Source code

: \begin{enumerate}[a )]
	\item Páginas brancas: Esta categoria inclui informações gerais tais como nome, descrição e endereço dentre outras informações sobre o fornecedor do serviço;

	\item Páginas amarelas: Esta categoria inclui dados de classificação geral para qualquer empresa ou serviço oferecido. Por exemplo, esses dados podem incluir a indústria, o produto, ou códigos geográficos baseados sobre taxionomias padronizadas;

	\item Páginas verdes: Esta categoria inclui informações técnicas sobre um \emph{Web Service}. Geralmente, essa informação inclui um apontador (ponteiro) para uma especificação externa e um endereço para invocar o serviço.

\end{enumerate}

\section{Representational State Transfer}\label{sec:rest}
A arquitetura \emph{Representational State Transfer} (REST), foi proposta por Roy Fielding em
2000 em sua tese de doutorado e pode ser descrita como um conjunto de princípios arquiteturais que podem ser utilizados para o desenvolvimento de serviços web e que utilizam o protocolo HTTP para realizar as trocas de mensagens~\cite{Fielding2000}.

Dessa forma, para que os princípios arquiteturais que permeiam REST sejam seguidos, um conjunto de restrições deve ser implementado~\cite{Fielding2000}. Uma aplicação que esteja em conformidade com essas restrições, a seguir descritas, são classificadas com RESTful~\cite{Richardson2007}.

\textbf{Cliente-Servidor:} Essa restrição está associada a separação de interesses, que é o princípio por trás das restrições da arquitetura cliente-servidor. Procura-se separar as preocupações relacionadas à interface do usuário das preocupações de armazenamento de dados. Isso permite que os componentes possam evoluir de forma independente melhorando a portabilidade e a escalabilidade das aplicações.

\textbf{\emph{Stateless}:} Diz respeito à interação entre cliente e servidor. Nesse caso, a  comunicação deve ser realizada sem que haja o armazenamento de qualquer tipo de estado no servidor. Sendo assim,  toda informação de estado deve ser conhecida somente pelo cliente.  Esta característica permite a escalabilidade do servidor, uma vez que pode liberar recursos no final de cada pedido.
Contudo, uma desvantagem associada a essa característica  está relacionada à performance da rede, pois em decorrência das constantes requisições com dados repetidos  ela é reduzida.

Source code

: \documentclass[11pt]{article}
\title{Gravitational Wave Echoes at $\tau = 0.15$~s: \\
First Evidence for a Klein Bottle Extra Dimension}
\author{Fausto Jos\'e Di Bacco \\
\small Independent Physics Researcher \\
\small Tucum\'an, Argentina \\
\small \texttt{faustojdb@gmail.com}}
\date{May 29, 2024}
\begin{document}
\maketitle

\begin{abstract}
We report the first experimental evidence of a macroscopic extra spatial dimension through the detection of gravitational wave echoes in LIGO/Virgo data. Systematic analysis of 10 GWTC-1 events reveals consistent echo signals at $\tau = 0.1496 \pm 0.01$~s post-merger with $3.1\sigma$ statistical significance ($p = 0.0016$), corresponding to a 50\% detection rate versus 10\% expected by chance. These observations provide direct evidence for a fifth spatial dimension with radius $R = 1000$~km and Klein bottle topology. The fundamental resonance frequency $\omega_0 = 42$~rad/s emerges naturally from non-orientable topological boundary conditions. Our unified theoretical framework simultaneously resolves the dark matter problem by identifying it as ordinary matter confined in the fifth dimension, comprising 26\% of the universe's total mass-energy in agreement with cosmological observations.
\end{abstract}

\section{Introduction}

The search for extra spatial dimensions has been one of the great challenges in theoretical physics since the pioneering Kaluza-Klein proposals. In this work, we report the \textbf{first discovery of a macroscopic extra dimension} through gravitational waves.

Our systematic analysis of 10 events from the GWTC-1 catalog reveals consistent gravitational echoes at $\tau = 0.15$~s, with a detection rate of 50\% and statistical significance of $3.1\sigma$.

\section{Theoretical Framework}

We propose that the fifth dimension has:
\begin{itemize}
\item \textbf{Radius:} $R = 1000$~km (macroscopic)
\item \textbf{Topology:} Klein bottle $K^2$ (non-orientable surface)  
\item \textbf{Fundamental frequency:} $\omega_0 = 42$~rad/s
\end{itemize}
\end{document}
- - - - -
Work order: Write the data out again in full. Match it word for word.

Your solution:
Source code

: \begin{enumerate}[a )]
	\item Páginas brancas: Esta categoria inclui informações gerais tais como nome, descrição e endereço dentre outras informações sobre o fornecedor do serviço;

	\item Páginas amarelas: Esta categoria inclui dados de classificação geral para qualquer empresa ou serviço oferecido. Por exemplo, esses dados podem incluir a indústria, o produto, ou códigos geográficos baseados sobre taxionomias padronizadas;

	\item Páginas verdes: Esta categoria inclui informações técnicas sobre um \emph{Web Service}. Geralmente, essa informação inclui um apontador (ponteiro) para uma especificação externa e um endereço para invocar o serviço.

\end{enumerate}

\section{Representational State Transfer}\label{sec:rest}
A arquitetura \emph{Representational State Transfer} (REST), foi proposta por Roy Fielding em
2000 em sua tese de doutorado e pode ser descrita como um conjunto de princípios arquiteturais que podem ser utilizados para o desenvolvimento de serviços web e que utilizam o protocolo HTTP para realizar as trocas de mensagens~\cite{Fielding2000}.

Dessa forma, para que os princípios arquiteturais que permeiam REST sejam seguidos, um conjunto de restrições deve ser implementado~\cite{Fielding2000}. Uma aplicação que esteja em conformidade com essas restrições, a seguir descritas, são classificadas com RESTful~\cite{Richardson2007}.

\textbf{Cliente-Servidor:} Essa restrição está associada a separação de interesses, que é o princípio por trás das restrições da arquitetura cliente-servidor. Procura-se separar as preocupações relacionadas à interface do usuário das preocupações de armazenamento de dados. Isso permite que os componentes possam evoluir de forma independente melhorando a portabilidade e a escalabilidade das aplicações.

\textbf{\emph{Stateless}:} Diz respeito à interação entre cliente e servidor. Nesse caso, a  comunicação deve ser realizada sem que haja o armazenamento de qualquer tipo de estado no servidor. Sendo assim,  toda informação de estado deve ser conhecida somente pelo cliente.  Esta característica permite a escalabilidade do servidor, uma vez que pode liberar recursos no final de cada pedido.
Contudo, uma desvantagem associada a essa característica  está relacionada à performance da rede, pois em decorrência das constantes requisições com dados repetidos  ela é reduzida.

Source code

: \documentclass[11pt]{article}
\title{Gravitational Wave Echoes at $\tau = 0.15$~s: \\
First Evidence for a Klein Bottle Extra Dimension}
\author{Fausto Jos\'e Di Bacco \\
\small Independent Physics Researcher \\
\small Tucum\'an, Argentina \\
\small \texttt{faustojdb@gmail.com}}
\date{May 29, 2024}
\begin{document}
\maketitle

\begin{abstract}
We report the first experimental evidence of a macroscopic extra spatial dimension through the detection of gravitational wave echoes in LIGO/Virgo data. Systematic analysis of 10 GWTC-1 events reveals consistent echo signals at $\tau = 0.1496 \pm 0.01$~s post-merger with $3.1\sigma$ statistical significance ($p = 0.0016$), corresponding to a 50\% detection rate versus 10\% expected by chance. These observations provide direct evidence for a fifth spatial dimension with radius $R = 1000$~km and Klein bottle topology. The fundamental resonance frequency $\omega_0 = 42$~rad/s emerges naturally from non-orientable topological boundary conditions. Our unified theoretical framework simultaneously resolves the dark matter problem by identifying it as ordinary matter confined in the fifth dimension, comprising 26\% of the universe's total mass-energy in agreement with cosmological observations.
\end{abstract}

\section{Introduction}

The search for extra spatial dimensions has been one of the great challenges in theoretical physics since the pioneering Kaluza-Klein proposals. In this work, we report the \textbf{first discovery of a macroscopic extra dimension} through gravitational waves.

Our systematic analysis of 10 events from the GWTC-1 catalog reveals consistent gravitational echoes at $\tau = 0.15$~s, with a detection rate of 50\% and statistical significance of $3.1\sigma$.

\section{Theoretical Framework}

We propose that the fifth dimension has:
\begin{itemize}
\item \textbf{Radius:} $R = 1000$~km (macroscopic)
\item \textbf{Topology:} Klein bottle $K^2$ (non-orientable surface)  
\item \textbf{Fundamental frequency:} $\omega_0 = 42$~rad/s
\end{itemize}
\end{document}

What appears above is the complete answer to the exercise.